L’avevano osannato per quarant’anni, era stato Mister Palestina, il padre amoroso di un popolo che si riconosceva e si affidava ciecamente a lui, l’avevano ricevuto nei parlamenti di mezzo mondo salutandolo con gli inchini più compiacenti, era di casa ricevuto con tutti gli onori dai grandi di questa terra, appena apriva bocca le sue parole venivano registrate puntualmente da inviati e corrispondenti, le sue interviste occupavano sempre le prime pagine dei giornali. Quei pochi che avevano capito fin dall’inizio di che stoffa era fatto Yasser Arafat erano guardati con una sorta di compatimento, relegati nel novero dei cattivi sionisti, quelli che non avevano cuore per le sofferenze del popolo palestinese, dei pazzi addirittura, che invece di accusare Israele di ogni nefandezza ritenevano invece il rais primo responsabile delle disgrazie del suo popolo. Oggi, a distanza di appena un anno dalla morte, non abbiamo trovato sui nostri giornali nemmeno uno straccio di articolo, quattro righe tanto per salvare la faccia dopo tanti anni di peana in lode. Certo, ci sarebbe voluto un bel coraggio dopo tutto quel che è venuto fuori dai giorni della sua degenza all’ospedale parigino, lo scannarsi sul suo enorme patrimonio tra la quasi-vedova e quanti non volevano lasciarsi sfuggire quella montagna di dollari accumulata in tanti anni di “lotta di liberazione”, avrebbero dovuto ammettere i nostri “esperti” mediorientali che hanno fatto il bello e il cattivo tempo sui nostri grandi giornali che di Arafat non avevano capito un tubo, o meglio, che si erano rifiutati di capire chi era veramente in nome dell’odio viscerale contro Israele. Per carità di patria tralasciamo i nomi, ne riempiremmo più di metà articolo. Rileviamo, non nascondendo una certa soddisfazione, che dopo le rivelazioni che hanno finalmente aperto gli occhi anche ai più non vedenti, dopo un anno di penoso e, siamo sicuri, sofferto silenzio, che anche oggi che ricorre il primo anniversario della morte, il silenzio continua.

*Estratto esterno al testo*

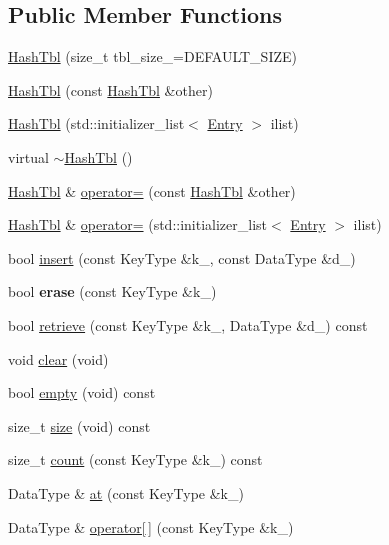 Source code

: \subsection*{Public Member Functions}
\begin{DoxyCompactItemize}
\item 
\hyperlink{classac_1_1_hash_tbl_ac02d4c4a0982bb5f8cc74719ed378b80}{Hash\+Tbl} (size\+\_\+t tbl\+\_\+size\+\_\+=D\+E\+F\+A\+U\+L\+T\+\_\+\+S\+I\+ZE)
\item 
\hyperlink{classac_1_1_hash_tbl_a01ae3d3c982c76c68d189515894773c5}{Hash\+Tbl} (const \hyperlink{classac_1_1_hash_tbl}{Hash\+Tbl} \&other)
\item 
\hyperlink{classac_1_1_hash_tbl_ab88aa3e7c646fe6310bea58097a72dc1}{Hash\+Tbl} (std\+::initializer\+\_\+list$<$ \hyperlink{classac_1_1_hash_entry}{Entry} $>$ ilist)
\item 
virtual \hyperlink{classac_1_1_hash_tbl_a5a82580a5f67dd0b0b90225b1090b751}{$\sim$\+Hash\+Tbl} ()
\item 
\hyperlink{classac_1_1_hash_tbl}{Hash\+Tbl} \& \hyperlink{classac_1_1_hash_tbl_ab0907d777c09da3d1071c30a96939c71}{operator=} (const \hyperlink{classac_1_1_hash_tbl}{Hash\+Tbl} \&other)
\item 
\hyperlink{classac_1_1_hash_tbl}{Hash\+Tbl} \& \hyperlink{classac_1_1_hash_tbl_a13febc90fbc2417ec7eff89dd282cd48}{operator=} (std\+::initializer\+\_\+list$<$ \hyperlink{classac_1_1_hash_entry}{Entry} $>$ ilist)
\item 
bool \hyperlink{classac_1_1_hash_tbl_a219a559a1a07170cc0679c5d1dfb3758}{insert} (const Key\+Type \&k\+\_\+, const Data\+Type \&d\+\_\+)
\item 
\mbox{\label{classac_1_1_hash_tbl_a996ce4b96a07d809089697a25aeda3bd}} 
bool {\bfseries erase} (const Key\+Type \&k\+\_\+)
\item 
bool \hyperlink{classac_1_1_hash_tbl_afd9798982409ae5a1955259190fd175e}{retrieve} (const Key\+Type \&k\+\_\+, Data\+Type \&d\+\_\+) const
\item 
void \hyperlink{classac_1_1_hash_tbl_a4fda203a257af1e3913128f03926878f}{clear} (void)
\item 
bool \hyperlink{classac_1_1_hash_tbl_a980e0609d4838c8afb7fa63a94ab6f7e}{empty} (void) const
\item 
size\+\_\+t \hyperlink{classac_1_1_hash_tbl_a45333095393049ed1e67859e99ab3701}{size} (void) const
\item 
size\+\_\+t \hyperlink{classac_1_1_hash_tbl_a298f6cb0fe45caa944a0c2bf465397b2}{count} (const Key\+Type \&k\+\_\+) const
\item 
Data\+Type \& \hyperlink{classac_1_1_hash_tbl_ac0933c629084aa2c996ecadc9dcee451}{at} (const Key\+Type \&k\+\_\+)
\item 
Data\+Type \& \hyperlink{classac_1_1_hash_tbl_a2afa09f4f299b65c575675152ba4415b}{operator\mbox{[}$\,$\mbox{]}} (const Key\+Type \&k\+\_\+)
\end{DoxyCompactItemize}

Per la verità una eccezione c’è. Igor Man, chi se no ?, è l’unico che non ha saputo trattenersi, lui il principe dei vedovi del defunto rais. L’ha fatto ricorrendo ad un abile escamotage, commemorando il decimo anniversario dell’uccisone di Itzak Rabin sulla Stampa, è riuscito ad infilarci il suo grido straziato di dolore per non essere più in grado di tessere le lodi del grande bandito. Sentite cosa scrive: “Ne prenda nota il lettore, oggi che è quasi una moda rovesciar insulti e calunnie sul vecchio zaim palestinese, oggi che tristi figuranti del tragico balletto mediorientale, gentaglia con le mani sporche di sangue, nani politici s’affannano a gettar fango su Arafat, “. Più che una commemorazione, un ricordo, è un’invettiva, un’accusa a chi aveva capito tutto quando lui invece filava col rais il perfetto amore. Ma il destino cinico e baro ha cancellato Arafat dalla lista dei leader da rimpiangere. E’ finito con i colleghi Stalin, Hitler, Mao, Pol Pot, tutta quella bella combriccola di gentiluomini che hanno fatto del massacro di innocenti l’hobby della loro esitsenza. Certo, una vita dedicata ad esaltare le lodi di un farabutto non è un traguardo del quale rallegrarsi, ma il nostro può stare tranquillo, è in buona compagnia.
Che i palestinesi, una volta liberatisi di Arafat, l’avessero cancellato dal loro futuro anche solo come ricordo, era una notizia già più che confortante. Adesso si aggiunge l’oblio definitivo (speriamo) dei suoi ex-cantori occidentali. Registriamo con piacere la buona novella.